For some Americans, surviving the Hanoi Hilton boosted their credentials, as it did their Viet Minh predecessors. One former prisoner became the first US ambassador to Vietnam and another was US Senator and one-time presidential hopeful John McCain. A highlight for many visitors is in one of the last galleries, which displays McCain’s flight suit and parachute, and a picture of locals pulling him out of the water after he crashed his plane in Truc Bach Lake. Photos also show him years later revisiting the prison, where he reports being so mercilessly tortured he tried to commit suicide on several occasions.
After 1975, it was once again used to jail Vietnamese who spoke out against the Communist government. This continued until at least the early 1990s when the government realised they were wasting a prime piece of downtown real estate on a prison that was easy to escape from. Most of it was destroyed and sold to developers to create the Hanoi Towers, and a small portion was preserved as a memorial.
As such, it mostly memorialises the suffering of Vietnamese revolutionary martyrs before 1954, and glosses over the other periods. Still, the prison is absolutely worth seeing. Be prepared for some fairly grim sights, including dank, dismal cells, iron stocks, upsetting photographs and, in the last ‘gallery,’ the chilling presence of a guillotine used to execute some untold number of inmates.

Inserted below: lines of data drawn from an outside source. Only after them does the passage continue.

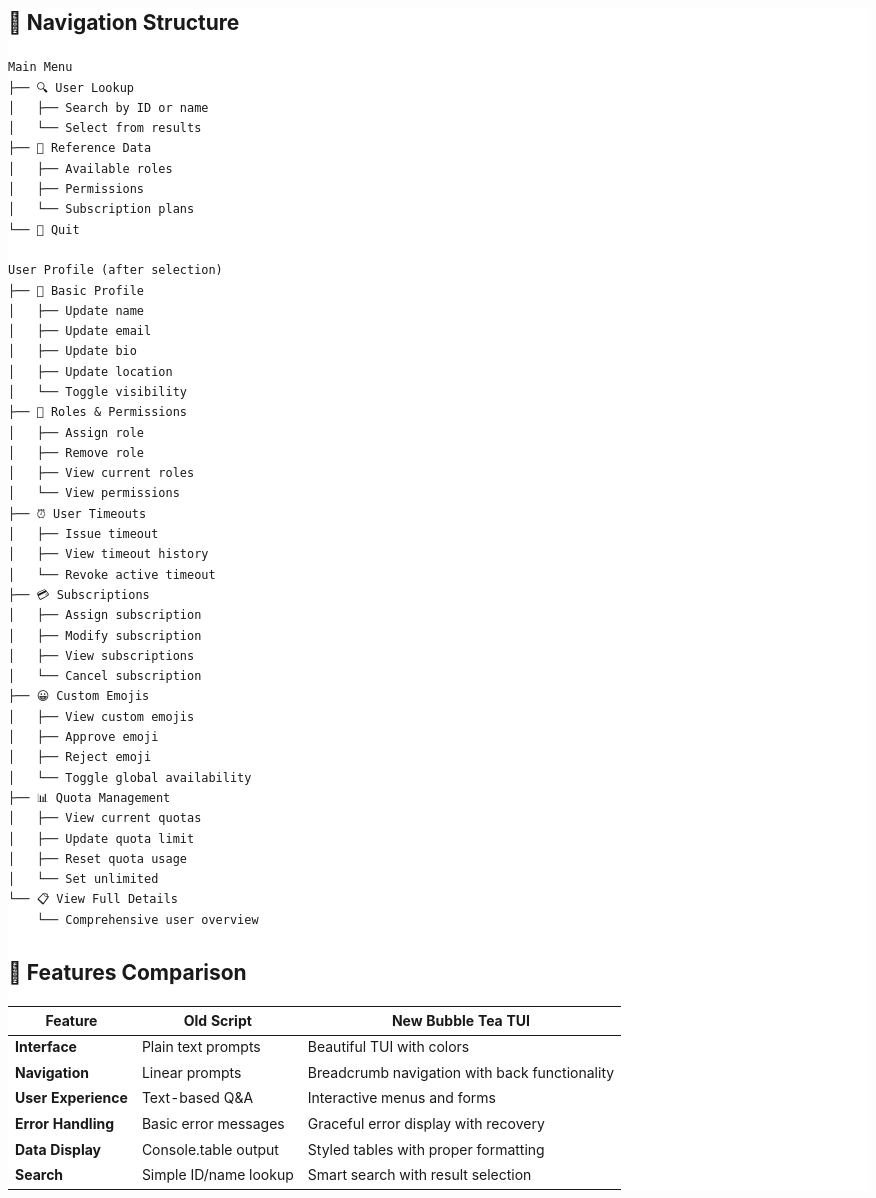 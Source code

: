 ## 🧭 Navigation Structure

```
Main Menu
├── 🔍 User Lookup
│   ├── Search by ID or name
│   └── Select from results
├── 📖 Reference Data
│   ├── Available roles
│   ├── Permissions
│   └── Subscription plans
└── 🚪 Quit

User Profile (after selection)
├── 👤 Basic Profile
│   ├── Update name
│   ├── Update email
│   ├── Update bio
│   ├── Update location
│   └── Toggle visibility
├── 🔐 Roles & Permissions
│   ├── Assign role
│   ├── Remove role
│   ├── View current roles
│   └── View permissions
├── ⏰ User Timeouts
│   ├── Issue timeout
│   ├── View timeout history
│   └── Revoke active timeout
├── 💳 Subscriptions
│   ├── Assign subscription
│   ├── Modify subscription
│   ├── View subscriptions
│   └── Cancel subscription
├── 😀 Custom Emojis
│   ├── View custom emojis
│   ├── Approve emoji
│   ├── Reject emoji
│   └── Toggle global availability
├── 📊 Quota Management
│   ├── View current quotas
│   ├── Update quota limit
│   ├── Reset quota usage
│   └── Set unlimited
└── 📋 View Full Details
    └── Comprehensive user overview
```

## 🎨 Features Comparison

| Feature             | Old Script            | New Bubble Tea TUI                            |
| ------------------- | --------------------- | --------------------------------------------- |
| **Interface**       | Plain text prompts    | Beautiful TUI with colors                     |
| **Navigation**      | Linear prompts        | Breadcrumb navigation with back functionality |
| **User Experience** | Text-based Q&A        | Interactive menus and forms                   |
| **Error Handling**  | Basic error messages  | Graceful error display with recovery          |
| **Data Display**    | Console.table output  | Styled tables with proper formatting          |
| **Search**          | Simple ID/name lookup | Smart search with result selection            | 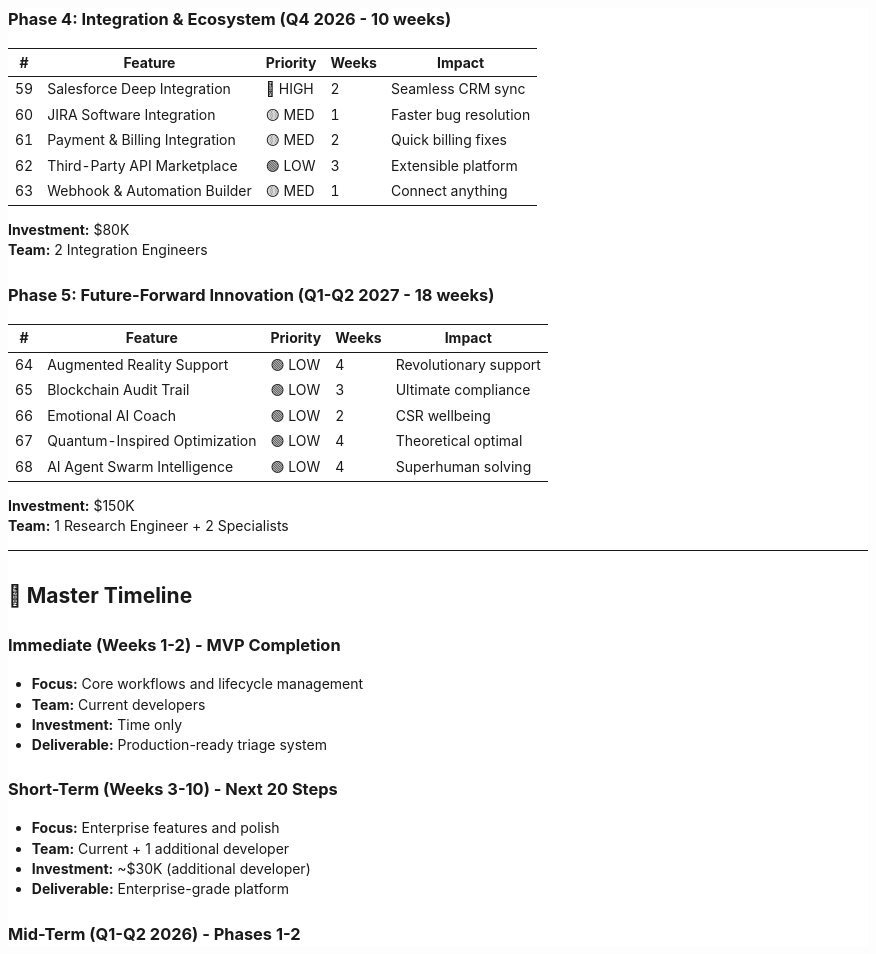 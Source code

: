 ### Phase 4: Integration & Ecosystem (Q4 2026 - 10 weeks)

| #   | Feature                       | Priority | Weeks | Impact                |
| --- | ----------------------------- | -------- | ----- | --------------------- |
| 59  | Salesforce Deep Integration   | 🔴 HIGH  | 2     | Seamless CRM sync     |
| 60  | JIRA Software Integration     | 🟡 MED   | 1     | Faster bug resolution |
| 61  | Payment & Billing Integration | 🟡 MED   | 2     | Quick billing fixes   |
| 62  | Third-Party API Marketplace   | 🟢 LOW   | 3     | Extensible platform   |
| 63  | Webhook & Automation Builder  | 🟡 MED   | 1     | Connect anything      |

**Investment:** $80K  
**Team:** 2 Integration Engineers

### Phase 5: Future-Forward Innovation (Q1-Q2 2027 - 18 weeks)

| #   | Feature                       | Priority | Weeks | Impact                |
| --- | ----------------------------- | -------- | ----- | --------------------- |
| 64  | Augmented Reality Support     | 🟢 LOW   | 4     | Revolutionary support |
| 65  | Blockchain Audit Trail        | 🟢 LOW   | 3     | Ultimate compliance   |
| 66  | Emotional AI Coach            | 🟢 LOW   | 2     | CSR wellbeing         |
| 67  | Quantum-Inspired Optimization | 🟢 LOW   | 4     | Theoretical optimal   |
| 68  | AI Agent Swarm Intelligence   | 🟢 LOW   | 4     | Superhuman solving    |

**Investment:** $150K  
**Team:** 1 Research Engineer + 2 Specialists

---

## 📅 Master Timeline

### Immediate (Weeks 1-2) - MVP Completion

- **Focus:** Core workflows and lifecycle management
- **Team:** Current developers
- **Investment:** Time only
- **Deliverable:** Production-ready triage system

### Short-Term (Weeks 3-10) - Next 20 Steps

- **Focus:** Enterprise features and polish
- **Team:** Current + 1 additional developer
- **Investment:** ~$30K (additional developer)
- **Deliverable:** Enterprise-grade platform

### Mid-Term (Q1-Q2 2026) - Phases 1-2
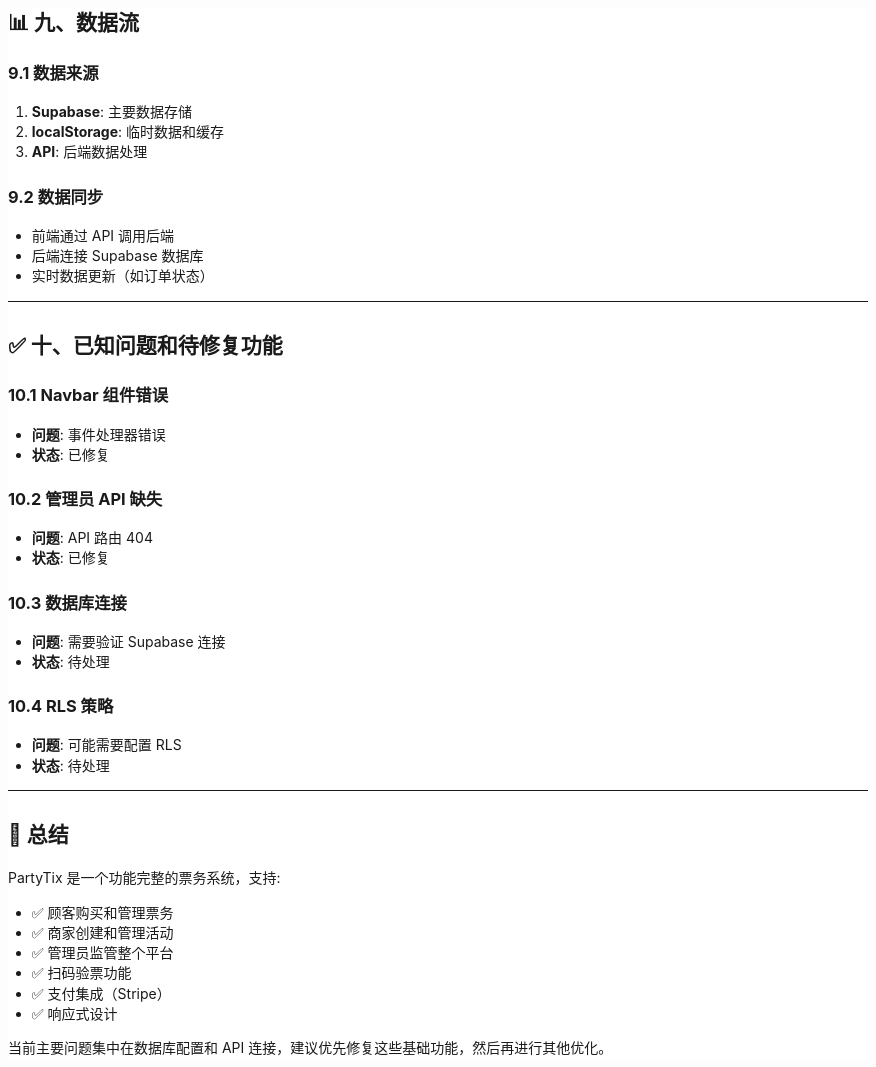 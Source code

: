 
## 📊 九、数据流

### 9.1 数据来源

1. **Supabase**: 主要数据存储
2. **localStorage**: 临时数据和缓存
3. **API**: 后端数据处理

### 9.2 数据同步

- 前端通过 API 调用后端
- 后端连接 Supabase 数据库
- 实时数据更新（如订单状态）

---

## ✅ 十、已知问题和待修复功能

### 10.1 Navbar 组件错误
- **问题**: 事件处理器错误
- **状态**: 已修复

### 10.2 管理员 API 缺失
- **问题**: API 路由 404
- **状态**: 已修复

### 10.3 数据库连接
- **问题**: 需要验证 Supabase 连接
- **状态**: 待处理

### 10.4 RLS 策略
- **问题**: 可能需要配置 RLS
- **状态**: 待处理

---

## 📝 总结

PartyTix 是一个功能完整的票务系统，支持:
- ✅ 顾客购买和管理票务
- ✅ 商家创建和管理活动
- ✅ 管理员监管整个平台
- ✅ 扫码验票功能
- ✅ 支付集成（Stripe）
- ✅ 响应式设计

当前主要问题集中在数据库配置和 API 连接，建议优先修复这些基础功能，然后再进行其他优化。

A few of the cells feature relatively life-like, slightly creepy renderings of suffering prisoners. Other displays show the narrow sewer grates that a large number of prisoners squeezed through to escape. One propaganda-filled room is devoted to the POW period during the American War, so if you’re looking for an unvarnished account of how the prison was used from the American War onward, don’t expect to come away well educated.